Я люблю Чикаго. Я знаю Чикаго. А Чикаго — отличный город. Это может быть большой город. Это не может быть великим городом, если в людей стреляют, идущих по улице за буханкой хлеба.
Легко сказать, почему я люблю приезжать в Чикаго на автографы, потому что я до сих пор помню, как впервые приехал в Чикаго, прямо перед выходом «Shiver». Помню, меня так поразило ощущение города, насколько широко он казался открытым, даже с этими массивными зданиями вокруг меня. Парки и зеленые насаждения невероятные.
Дели — очень оклеветанный город, и вполне заслуженно. И все же что-то в этом есть. Это тайный город, он не вывешивает свои товары. Это как очень глубокая река. Сверху плавают институты современной власти: правительство, политика, СМИ, а затем бюрократия, дипломатические миссии. Но это также город интеллектуальных дебатов, протеста, город, где люди со всей страны собираются, чтобы выразить свой гнев. А потом, под всем этим, есть этот рушащийся древний город, слияние стольких историй.
Линчевание — важный аспект расовой истории и расового неравенства в Америке, потому что оно было на виду, было таким публичным, таким драматичным и жестоким.
В американской жизни больше расовой интеграции, и гораздо больше цветных людей служат выборными должностными лицами и корпоративными лидерами, чем во времена моего отца. Но есть также основания для беспокойства по поводу новых форм расового угнетения, таких как меры, затрудняющие голосование, расовое профилирование и подавление профсоюзов государственных служащих.
[До принятия Закона о гражданских правах 1964 года] многие правительства южных штатов заставляли людей разделяться по расовому признаку. Защитники гражданских прав боролись за отмену этих законов штата, но потерпели неудачу. Поэтому они обратились к федеральному правительству, которое отреагировало принятием Закона о гражданских правах 1964 года. Но этот федеральный закон не просто отменил законы штатов, обязывающие к сегрегации. Он также запрещал добровольную сегрегацию. То, что было обязательным, стало запретным. Ни до, ни после принятия Закона о гражданских правах люди не были свободны в принятии собственных решений о том, с кем они связаны.

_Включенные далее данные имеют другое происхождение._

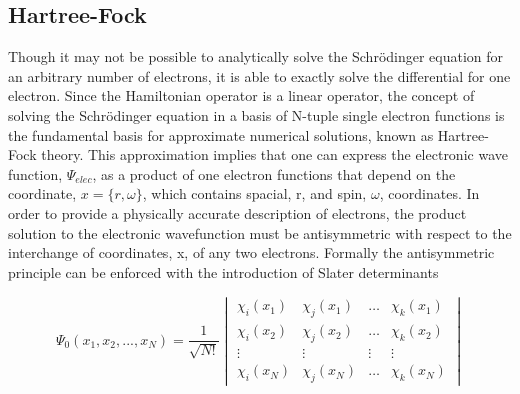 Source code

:
  \subsection{Hartree-Fock}
    Though it may not be possible to analytically solve the Schr{\"o}dinger equation for an arbitrary number of electrons, it is able to exactly solve the differential for one electron.  Since the Hamiltonian operator is a linear operator, the concept of solving the Schr{\"o}dinger equation in a basis of N-tuple single electron functions is the fundamental basis for approximate numerical solutions, known as Hartree-Fock theory. \cite{Hartree 1928, Fock 1930, Szabo 1996, Sherril 2000} This approximation implies that one can express the electronic wave function, $\Psi_{elec}$, as a product of one electron functions that depend on the coordinate, $x = \{r, \omega\}$, which contains spacial, r, and spin, $\omega$, coordinates. In order to provide a physically accurate description of electrons, the product solution to the electronic wavefunction must be antisymmetric with respect to the interchange of coordinates, x, of any two electrons.  Formally the antisymmetric principle can be enforced with the introduction of Slater determinants\cite{Slater 1929, Slater 1930} 

    \begin{equation}
    \Psi_{0}(x_1, x_2, ..., x_N) = \frac{1}{\sqrt{N!}}
    \begin{vmatrix}
     \chi_i(x_1) &\chi_j(x_1) &\ldots   &\chi_k(x_1)   \\
     \chi_i(x_2) &\chi_j(x_2)  &\ldots & \chi_k(x_2)   \\
     \vdots&\vdots   &\vdots &\vdots   \\
     \chi_i(x_N) &\chi_j(x_N) & \ldots & \chi_k(x_N)
    \end{vmatrix}
    \end{equation}

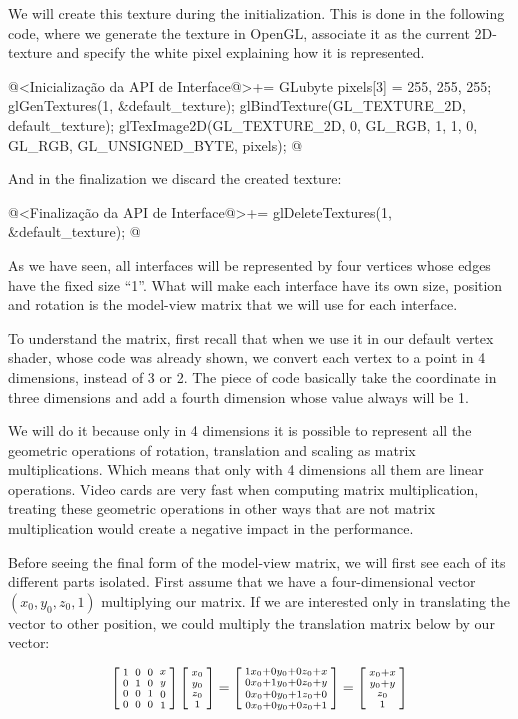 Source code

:We will create this texture during the initialization. This is done in
the following code, where we generate the texture in OpenGL, associate
it as the current 2D-texture and specify the white pixel explaining
how it is represented.

\iniciocodigo
@<Inicialização da API de Interface@>+=
{
  GLubyte pixels[3] = {255, 255, 255};
  glGenTextures(1, &default_texture);
  glBindTexture(GL_TEXTURE_2D, default_texture);
  glTexImage2D(GL_TEXTURE_2D, 0, GL_RGB, 1, 1, 0, GL_RGB, GL_UNSIGNED_BYTE,
               pixels);
}
@
\fimcodigo

And in the finalization we discard the created texture:

\iniciocodigo
@<Finalização da API de Interface@>+=
glDeleteTextures(1, &default_texture);
@
\fimcodigo


As we have seen, all interfaces will be represented by four vertices
whose edges have the fixed size ``1''. What will make each interface
have its own size, position and rotation is the model-view matrix that
we will use for each interface.

To understand the matrix, first recall that when we use it in our
default vertex shader, whose code was already shown, we convert each
vertex to a point in 4 dimensions, instead of 3 or 2. The piece of
code  basically take the
coordinate in three dimensions and add a fourth dimension whose value
always will be 1.

We will do it because only in 4 dimensions it is possible to represent
all the geometric operations of rotation, translation and scaling as
matrix multiplications. Which means that only with 4 dimensions all
them are linear operations. Video cards are very fast when computing
matrix multiplication, treating these geometric operations in other
ways that are not matrix multiplication would create a negative impact
in the performance.

Before seeing the final form of the model-view matrix, we will first
see each of its different parts isolated. First assume that we have a
four-dimensional vector $(x_0, y_0, z_0, 1)$ multiplying our
matrix. If we are interested only in translating the vector to other
position, we could multiply the translation matrix below by our
vector:

$$ \left[{{1 \atop 0}\atop {0\atop 0}}{{0 \atop 1}\atop {0 \atop
      0}}{{0\atop 0}\atop{1 \atop 0}}{{x \atop y}\atop{0\atop
      1}}\right]\left[{{x_0\atop y_0}\atop {z_0\atop
      1}}\right]=\left[{{1x_0+0y_0+0z_0+x\atop 0x_0+1y_0+0z_0+y}\atop
    {0x_0+0y_0+1z_0+0\atop
      0x_0+0y_0+0z_0+1}}\right]=\left[{{x_0+x\atop y_0+y}\atop
    {z_0\atop 1}}\right]
$$


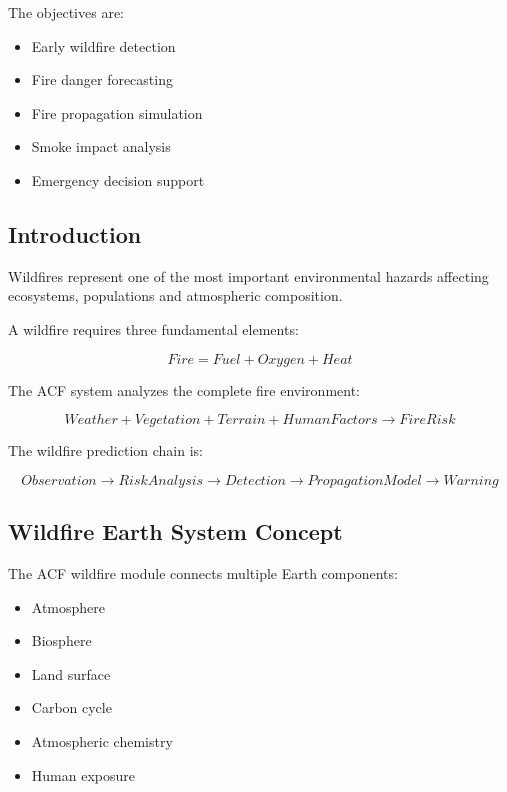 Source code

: The objectives are:

\begin{itemize}

\item Early wildfire detection

\item Fire danger forecasting

\item Fire propagation simulation

\item Smoke impact analysis

\item Emergency decision support

\end{itemize}



\subsection{Introduction}

Wildfires represent one of the most important environmental hazards
affecting ecosystems, populations and atmospheric composition.

A wildfire requires three fundamental elements:

\[
Fire =
Fuel
+
Oxygen
+
Heat
\]


The ACF system analyzes the complete fire environment:

\[
Weather
+
Vegetation
+
Terrain
+
HumanFactors
\rightarrow
FireRisk
\]


The wildfire prediction chain is:

\[
Observation
\rightarrow
RiskAnalysis
\rightarrow
Detection
\rightarrow
PropagationModel
\rightarrow
Warning
\]



\subsection{Wildfire Earth System Concept}

The ACF wildfire module connects multiple Earth components:

\begin{itemize}

\item Atmosphere

\item Biosphere

\item Land surface

\item Carbon cycle

\item Atmospheric chemistry

\item Human exposure

\end{itemize}


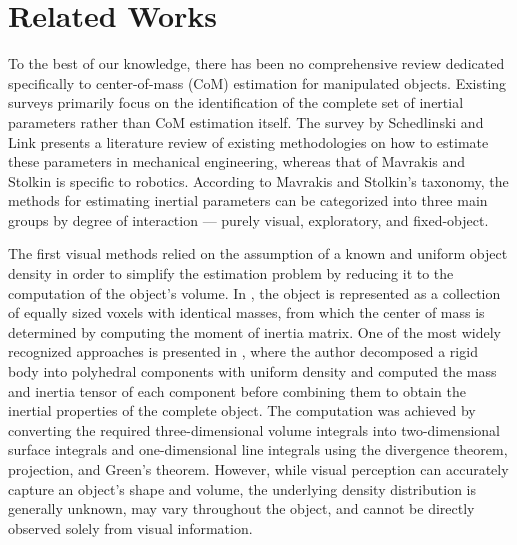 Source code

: \section{Related Works}
\label{sec:related}
To the best of our knowledge, there has been no comprehensive review dedicated specifically to center-of-mass (CoM) estimation for manipulated objects. Existing surveys primarily focus on the identification of the complete set of inertial parameters rather than CoM estimation itself. The survey by Schedlinski and Link \cite{Schedlinski2001Survey} presents a literature review of existing methodologies on how to estimate these parameters in mechanical engineering, whereas that of Mavrakis and Stolkin \cite{liu2022inertialsurvey} is specific to robotics. According to Mavrakis and Stolkin's taxonomy, the methods for estimating inertial parameters can be categorized into three main groups by degree of interaction — purely visual, exploratory, and fixed-object.

The first visual methods relied on the assumption of a known and uniform object density in order to simplify the estimation problem by reducing it to the computation of the object's volume. In \cite{Chien1986Identification}, the object is represented as a collection of equally sized voxels with identical masses, from which the center of mass is determined by computing the moment of inertia matrix. One of the most widely recognized approaches is presented in \cite{Mirtich1996MassProperties}, where the author decomposed a rigid body into polyhedral components with uniform density and computed the mass and inertia tensor of each component before combining them to obtain the inertial properties of the complete object. The computation was achieved by converting the required three-dimensional volume integrals into two-dimensional surface integrals and one-dimensional line integrals using the divergence theorem, projection, and Green's theorem. However, while visual perception can accurately capture an object's shape and volume, the underlying density distribution is generally unknown, may vary throughout the object, and cannot be directly observed solely from visual information.

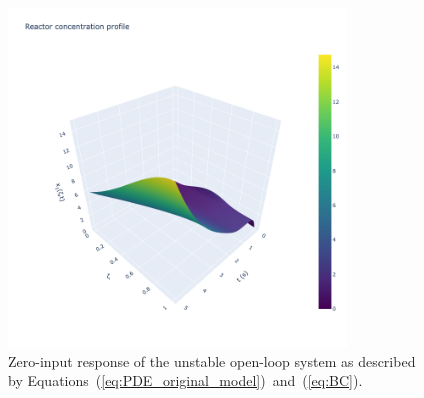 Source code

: \DIFdelbegin 
\begin{figure}[!htbp]
    \centering
    \includegraphics[width=0.8\textwidth,trim=0 0 100 0,clip]{Figures/3D_x1_openloop.png}
    \caption{Zero-input response of the unstable open-loop system as described by Equations~(\ref{eq:PDE_original_model})~and~(\ref{eq:BC}).}
    \label{fig:3D_x1_openloop}
\end{figure} 
\DIFdelend

\DIFaddbegin 



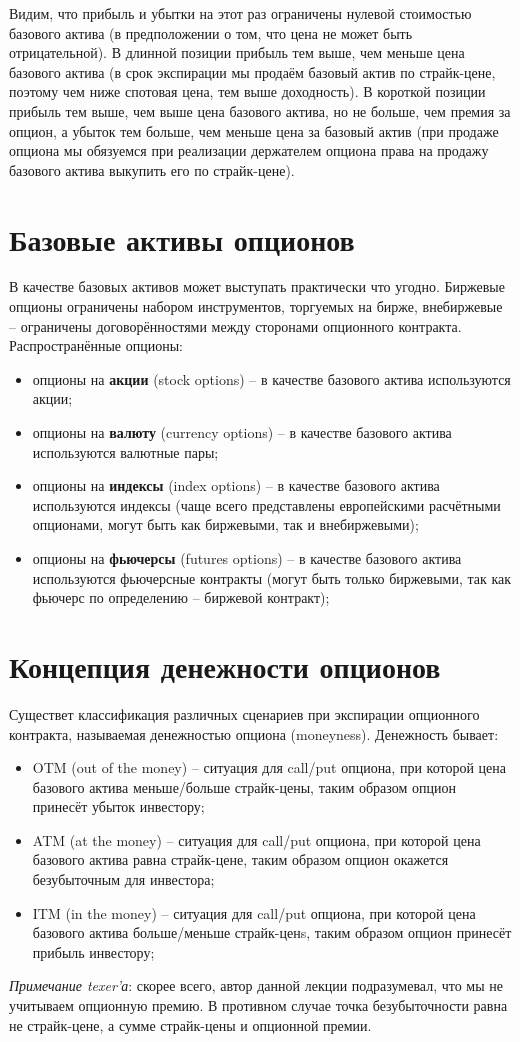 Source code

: \documentclass{article}
\begin{document}
Видим, что прибыль и убытки на этот раз ограничены нулевой стоимостью базового актива (в предположении о том, что цена не может быть отрицательной). В длинной позиции прибыль тем выше, чем меньше цена базового актива (в срок экспирации мы продаём базовый актив по страйк-цене, поэтому чем ниже спотовая цена, тем выше доходность). В короткой позиции прибыль тем выше, чем выше цена базового актива, но не больше, чем премия за опцион, а убыток тем больше, чем меньше цена за базовый актив  (при продаже опциона мы обязуемся при реализации держателем опциона права на продажу базового актива выкупить его по страйк-цене).\\
 \section{Базовые активы опционов}
 В качестве базовых активов может выступать практически что угодно. Биржевые опционы ограничены набором инструментов, торгуемых на бирже, внебиржевые -- ограничены договорённостями между сторонами опционного контракта.\\
 Распространённые опционы:
 \begin{itemize}
    \item опционы на \textbf{акции} (stock options) -- в качестве базового актива используются акции; 
    \item опционы на \textbf{валюту} (currency options) -- в качестве базового актива используются валютные пары;
    \item опционы на \textbf{индексы} (index options) -- в качестве базового актива используются индексы (чаще всего представлены европейскими расчётными опционами, могут быть как биржевыми, так и внебиржевыми);
    \item опционы на \textbf{фьючерсы} (futures options) -- в качестве базового актива используются фьючерсные контракты (могут быть только биржевыми, так как фьючерс по определению -- биржевой контракт);
\end{itemize}
\section{Концепция денежности опционов}
Существет классификация различных сценариев при экспирации опционного контракта, называемая денежностью опциона (moneyness). Денежность бывает:
 \begin{itemize}
    \item OTM (out of the money) -- ситуация для call/put опциона, при которой цена базового актива меньше/больше страйк-цены, таким образом опцион принесёт убыток инвестору; 
    \item ATM (at the money) -- ситуация для call/put опциона, при которой цена базового актива равна страйк-цене, таким образом опцион окажется безубыточным для инвестора;
    \item ITM (in the money) -- ситуация для call/put опциона, при которой цена базового актива больше/меньше страйк-ценs, таким образом опцион принесёт прибыль инвестору;
\end{itemize}
\textit{Примечание texer'а}: скорее всего, автор данной лекции подразумевал, что мы не учитываем опционную премию. В противном случае точка безубыточности равна не страйк-цене, а сумме страйк-цены и опционной премии.
\end{document}
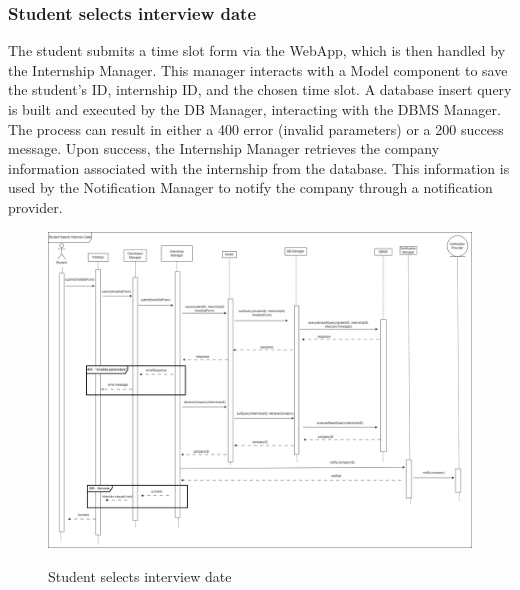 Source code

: \documentclass[a4paper,12pt]{article}
\begin{document}
\subsubsection*{Student selects interview date}
The student submits a time slot form via the WebApp, which is then handled by the Internship Manager. This manager interacts with a Model component to save the student's ID, internship ID, and the chosen time slot. A database insert query is built and executed by the DB Manager, interacting with the DBMS Manager. The process can result in either a 400 error (invalid parameters) or a 200 success message. Upon success, the Internship Manager retrieves the company information associated with the internship from the database. This information is used by the Notification Manager to notify the company through a notification provider.
\begin{figure}[H]
\centering
\includegraphics[scale = 0.30]{DD_figures/RuntimeView/StudentSelectsInterviewDateRV.drawio.png}\\
\caption{Student selects interview date}
\end{figure}
\end{document}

Решения наших судов не проникают в общественное сознание — у нас нет эквивалента постановлению по делу Браун против Совета по образованию, которое объявило расовую сегрегацию вне закона, или по делу Роу против Уэйда, которое закрепило право женщины на выбор не только в законе, но и в общественном воображении. также.
Я родился в Колумбии в 1954 году, когда Верховный суд отменил расовую сегрегацию в государственных школах. Я часто приезжал, но не жил там.
В персонажах, которых я играю, всегда есть что-то очень приземленное из-за моих чикагских корней, потому что город такой приземленный. Даже моя жена указала на это, когда мы были в городе, она сказала, что даже архитектура основана на Чикаго, она такая прочная. Потому что приходится иметь дело с зимой. В Чикаго есть что-то, что держит людей сосредоточенными и заземленными.
Конституция запрещает штатам запрещать любую религию в общественных местах и ​​превращать церкви в религиозные гетто, где все проявления веры отделены от общественной жизни. Религиозные люди имеют равное право на участие в общественной жизни и на признание их вклада в историю и общество Оклахомы.
Очевидно, я провел много времени в Нью-Йорке, и мне это нравилось, но у Чикаго совсем другая история, чем у Нью-Йорка.
Этот сайт использует файлы cookie, чтобы обеспечить вам максимальное удобство. Больше информации...
Понятно!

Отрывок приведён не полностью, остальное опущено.